Perchè la Cina è capitalista. Per un anti-imperialismo anti-nazionalista

Proponiamo qui il primo di due articoli pubblicati sul sito della rivista Spectre che prendono a pretesto la discussione sulla natura del regime cinese, se sia o meno capitalista. I due articoli si integrano fra loro poiché forniscono un’analisi del corso cinese degli ultimi decenni e, su questa base, cercano di indicare possibili percorsi di liberazione.

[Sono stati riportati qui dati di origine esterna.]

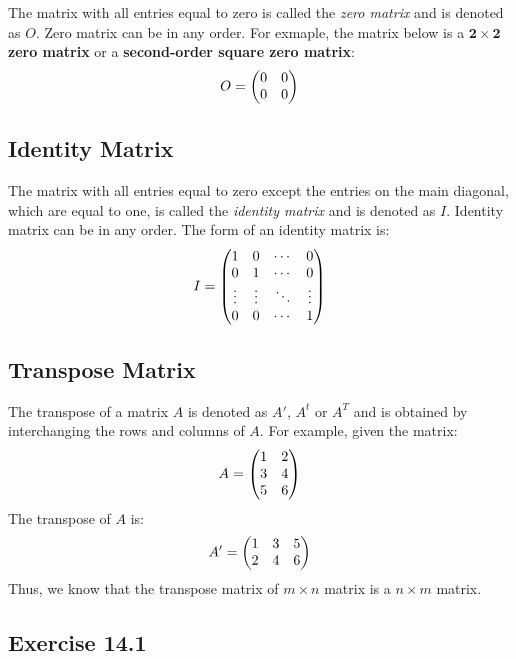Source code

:\documentclass{report}
\begin{document}
\begin{multicols}{2}
  \doublespacing{}

  The matrix with all entries equal to zero is called the \emph{zero matrix} and
  is denoted as $O$. Zero matrix can be in any order. For exmaple, the matrix
  below is a \textbf{$\mathbf{2 \times 2}$ zero matrix} or a \textbf{second-order
    square zero matrix}:
  \[
    O = \begin{pmatrix}
      0 & 0 \\
      0 & 0
    \end{pmatrix}
  \]

  \singlespacing{}

  \subsection*{Identity Matrix}

  \doublespacing{}

  The matrix with all entries equal to zero except the entries on the main
  diagonal, which are equal to one, is called the \emph{identity matrix} and is
  denoted as $I$. Identity matrix can be in any order. The form of an identity
  matrix is:
  \[
    I = \begin{pmatrix}
      1      & 0      & \cdots & 0      \\
      0      & 1      & \cdots & 0      \\
      \vdots & \vdots & \ddots & \vdots \\
      0      & 0      & \cdots & 1
    \end{pmatrix}
  \]

  \singlespacing{}

  \subsection*{Transpose Matrix}

  \doublespacing{}

  The transpose of a matrix $A$ is denoted as $A'$, $A^t$ or $A^T$ and is
  obtained by interchanging the rows and columns of $A$. For example, given the
  matrix:
  \[
    A = \begin{pmatrix}
      1 & 2 \\
      3 & 4 \\
      5 & 6
    \end{pmatrix}
  \]
  The transpose of $A$ is:
  \[
    A' = \begin{pmatrix}
      1 & 3 & 5 \\
      2 & 4 & 6
    \end{pmatrix}
  \]
  Thus, we know that the transpose matrix of $m \times n$ matrix is a $n \times
    m$ matrix.

  \singlespacing{}

  \subsection{Exercise 14.1}


\end{multicols}
\end{document}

La Cina del XXI secolo è capitalista. Si tratta di una trasformazione decisiva per un paese che alla fine degli anni ’50 eliminò fondamentalmente la proprietà privata dei mezzi di produzione e che diede vita nel decennio successivo ad alcuni esperimenti politici fra i più radicali del XX secolo. Nonostante la profonda riorganizzazione dei rapporti di produzione negli ultimi quarant’anni, il PCC ha mantenuto il monopolio del potere ed è ancora apertamente socialista, anche se oggi aggiunge “con caratteristiche cinesi”

La via del comunismo cinese al capitalismo ha generato una profonda confusione nella sinistra (quella cinese e quella globale) su come concepire e definire l’attuale stato delle cose. Chiarire tale questione è di cruciale importanza per la pratica dell’anticapitalismo, soprattutto di fronte al crescente potere globale cinese. Si tratta in sostanza della questione se crediamo nello stato cinese e nel fatto che la sua opposizione all’ordine statunitense rappresenti una politica di liberazione. Oppure, al contrario, se interpretiamo la Cina non come uno stato che voglia superare il capitalismo ma che invece è in competizione con gli Stati Uniti per il controllo del sistema, e in questo caso la conclusione politica è molto diversa: dobbiamo definire il corso della nostra liberazione radicale indipendentemente da e in opposizione ai poteri statali esistenti.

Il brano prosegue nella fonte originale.